Data items:
══════════

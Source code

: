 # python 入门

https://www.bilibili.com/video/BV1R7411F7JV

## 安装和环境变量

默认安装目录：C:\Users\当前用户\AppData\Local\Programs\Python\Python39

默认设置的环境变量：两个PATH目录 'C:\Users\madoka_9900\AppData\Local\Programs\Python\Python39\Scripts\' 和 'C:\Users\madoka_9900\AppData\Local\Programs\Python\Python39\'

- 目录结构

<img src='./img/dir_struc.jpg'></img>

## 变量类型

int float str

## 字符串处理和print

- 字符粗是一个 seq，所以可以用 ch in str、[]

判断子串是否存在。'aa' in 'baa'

══════════

EXERCISE: All of the entries must be printed again exactly as given.

OUTPUT FOR THIS EXERCISE:
Source code

: # python 入门

https://www.bilibili.com/video/BV1R7411F7JV

## 安装和环境变量

默认安装目录：C:\Users\当前用户\AppData\Local\Programs\Python\Python39

默认设置的环境变量：两个PATH目录 'C:\Users\madoka_9900\AppData\Local\Programs\Python\Python39\Scripts\' 和 'C:\Users\madoka_9900\AppData\Local\Programs\Python\Python39\'

- 目录结构

<img src='./img/dir_struc.jpg'></img>

## 变量类型

int float str

## 字符串处理和print

- 字符粗是一个 seq，所以可以用 ch in str、[]

判断子串是否存在。'aa' in 'baa'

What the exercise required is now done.